═══ Given records ═══

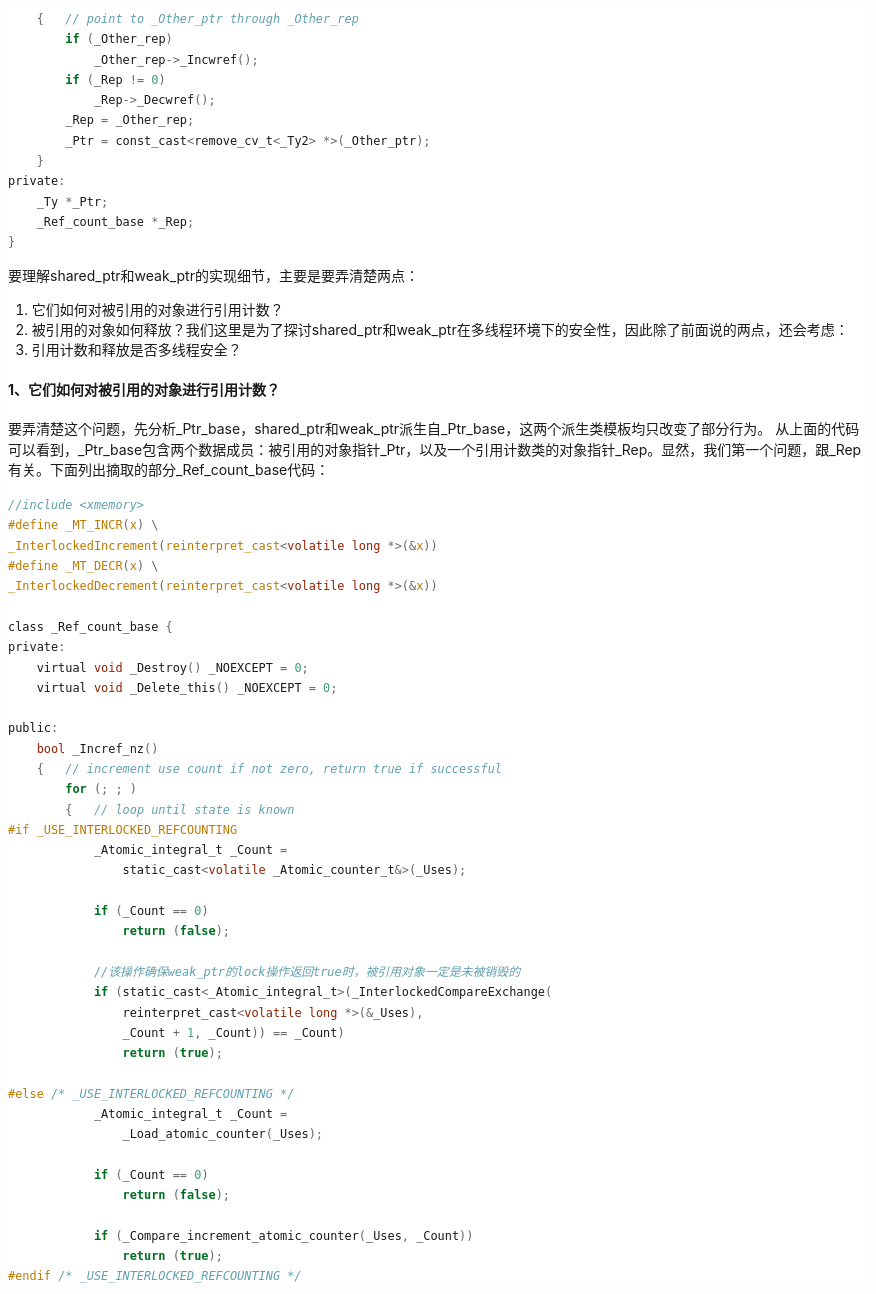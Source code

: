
 ```C
    {	// point to _Other_ptr through _Other_rep
        if (_Other_rep)
            _Other_rep->_Incwref();
        if (_Rep != 0)
            _Rep->_Decwref();
        _Rep = _Other_rep;
        _Ptr = const_cast<remove_cv_t<_Ty2> *>(_Other_ptr);
    }
private:
    _Ty *_Ptr;
    _Ref_count_base *_Rep;
}

```
要理解shared_ptr和weak_ptr的实现细节，主要是要弄清楚两点：
1. 它们如何对被引用的对象进行引用计数？
2. 被引用的对象如何释放？我们这里是为了探讨shared_ptr和weak_ptr在多线程环境下的安全性，因此除了前面说的两点，还会考虑：
3. 引用计数和释放是否多线程安全？

#### 1、它们如何对被引用的对象进行引用计数？
要弄清楚这个问题，先分析_Ptr_base，shared_ptr和weak_ptr派生自_Ptr_base，这两个派生类模板均只改变了部分行为。
从上面的代码可以看到，_Ptr_base包含两个数据成员：被引用的对象指针_Ptr，以及一个引用计数类的对象指针_Rep。显然，我们第一个问题，跟_Rep有关。下面列出摘取的部分_Ref_count_base代码：
```C
//include <xmemory>
#define _MT_INCR(x) \
_InterlockedIncrement(reinterpret_cast<volatile long *>(&x))
#define _MT_DECR(x) \
_InterlockedDecrement(reinterpret_cast<volatile long *>(&x))

class _Ref_count_base {
private:
    virtual void _Destroy() _NOEXCEPT = 0;
    virtual void _Delete_this() _NOEXCEPT = 0;

public:
    bool _Incref_nz()
    {	// increment use count if not zero, return true if successful
        for (; ; )
        {	// loop until state is known
#if _USE_INTERLOCKED_REFCOUNTING
            _Atomic_integral_t _Count =
                static_cast<volatile _Atomic_counter_t&>(_Uses);

            if (_Count == 0)
                return (false);

            //该操作确保weak_ptr的lock操作返回true时，被引用对象一定是未被销毁的
            if (static_cast<_Atomic_integral_t>(_InterlockedCompareExchange(
                reinterpret_cast<volatile long *>(&_Uses),
                _Count + 1, _Count)) == _Count)
                return (true);

#else /* _USE_INTERLOCKED_REFCOUNTING */
            _Atomic_integral_t _Count =
                _Load_atomic_counter(_Uses);

            if (_Count == 0)
                return (false);

            if (_Compare_increment_atomic_counter(_Uses, _Count))
                return (true);
#endif /* _USE_INTERLOCKED_REFCOUNTING */
```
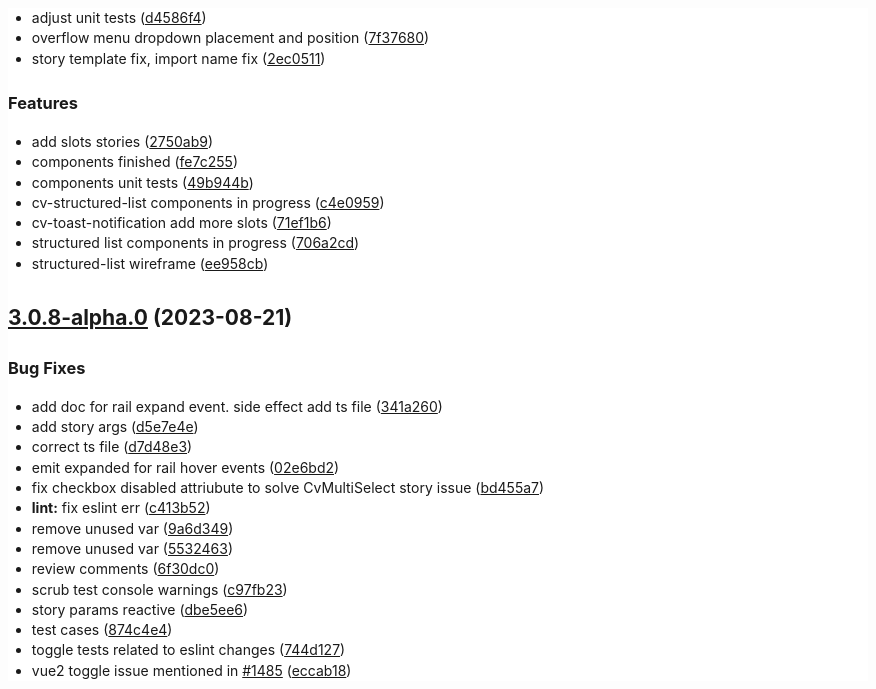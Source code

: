 - adjust unit tests ([d4586f4](https://github.com/carbon-design-system/carbon-components-vue/commit/d4586f42d38e3e6ed8da3f0524f7086810ec7a24))
- overflow menu dropdown placement and position ([7f37680](https://github.com/carbon-design-system/carbon-components-vue/commit/7f376809224ad6a4d86d01fa200bd681aa1299e9))
- story template fix, import name fix ([2ec0511](https://github.com/carbon-design-system/carbon-components-vue/commit/2ec0511041b7102ffaedef26ac2da26f205a20fd))

### Features

- add slots stories ([2750ab9](https://github.com/carbon-design-system/carbon-components-vue/commit/2750ab93c6a424ba9c5854db194270696cd33a5c))
- components finished ([fe7c255](https://github.com/carbon-design-system/carbon-components-vue/commit/fe7c255397097e6065312843d972ec72439ba51a))
- components unit tests ([49b944b](https://github.com/carbon-design-system/carbon-components-vue/commit/49b944b057aa70e7d25d6f370bc23fe7c3ac3bfc))
- cv-structured-list components in progress ([c4e0959](https://github.com/carbon-design-system/carbon-components-vue/commit/c4e09598f9455f304f811acc1eae8f618c4b0592))
- cv-toast-notification add more slots ([71ef1b6](https://github.com/carbon-design-system/carbon-components-vue/commit/71ef1b62f75007efc48b486893e4f1689e0d92b9))
- structured list components in progress ([706a2cd](https://github.com/carbon-design-system/carbon-components-vue/commit/706a2cdaddb869bb97085da40b692d5de575872a))
- structured-list wireframe ([ee958cb](https://github.com/carbon-design-system/carbon-components-vue/commit/ee958cb4b4107c68319e79fef49ecbf512650005))

## [3.0.8-alpha.0](https://github.com/carbon-design-system/carbon-components-vue/compare/@carbon/vue@3.0.7-alpha.0...@carbon/vue@3.0.8-alpha.0) (2023-08-21)

### Bug Fixes

- add doc for rail expand event. side effect add ts file ([341a260](https://github.com/carbon-design-system/carbon-components-vue/commit/341a260d58aea8add717d9bdbe43b39fcef2c4c7))
- add story args ([d5e7e4e](https://github.com/carbon-design-system/carbon-components-vue/commit/d5e7e4e5d7dd96842cc12459f18f09282905cc06))
- correct ts file ([d7d48e3](https://github.com/carbon-design-system/carbon-components-vue/commit/d7d48e392f4ac698d0579a25dc8befe1c609ad0f))
- emit expanded for rail hover events ([02e6bd2](https://github.com/carbon-design-system/carbon-components-vue/commit/02e6bd25ef499ac98ce303d50e877b812e7fd012))
- fix checkbox disabled attriubute to solve CvMultiSelect story issue ([bd455a7](https://github.com/carbon-design-system/carbon-components-vue/commit/bd455a70822176a8d7116e0f494d4919bdb99a91))
- **lint:** fix eslint err ([c413b52](https://github.com/carbon-design-system/carbon-components-vue/commit/c413b5249428d7ab98c3b0abf8269bfb1fb30444))
- remove unused var ([9a6d349](https://github.com/carbon-design-system/carbon-components-vue/commit/9a6d3495e1e956732792eb6d4c137a94100d3e1b))
- remove unused var ([5532463](https://github.com/carbon-design-system/carbon-components-vue/commit/553246352952f47f1ee413ea3bebe8c49d7ef57d))
- review comments ([6f30dc0](https://github.com/carbon-design-system/carbon-components-vue/commit/6f30dc01d98b1b09a930d2f25de1b0523d04782c))
- scrub test console warnings ([c97fb23](https://github.com/carbon-design-system/carbon-components-vue/commit/c97fb23b7b32701ee008bcd1b2c111c823a9e433))
- story params reactive ([dbe5ee6](https://github.com/carbon-design-system/carbon-components-vue/commit/dbe5ee69a965c48cede7ad19abab53840c22552a))
- test cases ([874c4e4](https://github.com/carbon-design-system/carbon-components-vue/commit/874c4e4470968b68e012a92c99c5f1dd6e51af2c))
- toggle tests related to eslint changes ([744d127](https://github.com/carbon-design-system/carbon-components-vue/commit/744d1271bbee189498d2dab95f676aa898ec9f3d))
- vue2 toggle issue mentioned in [#1485](https://github.com/carbon-design-system/carbon-components-vue/issues/1485) ([eccab18](https://github.com/carbon-design-system/carbon-components-vue/commit/eccab18026e378ae477c7a53974f5f26b43b0751))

═══

■ Activity
Find how many lines of the entries contain "toggle". Respond with the number only.

■ Written response
2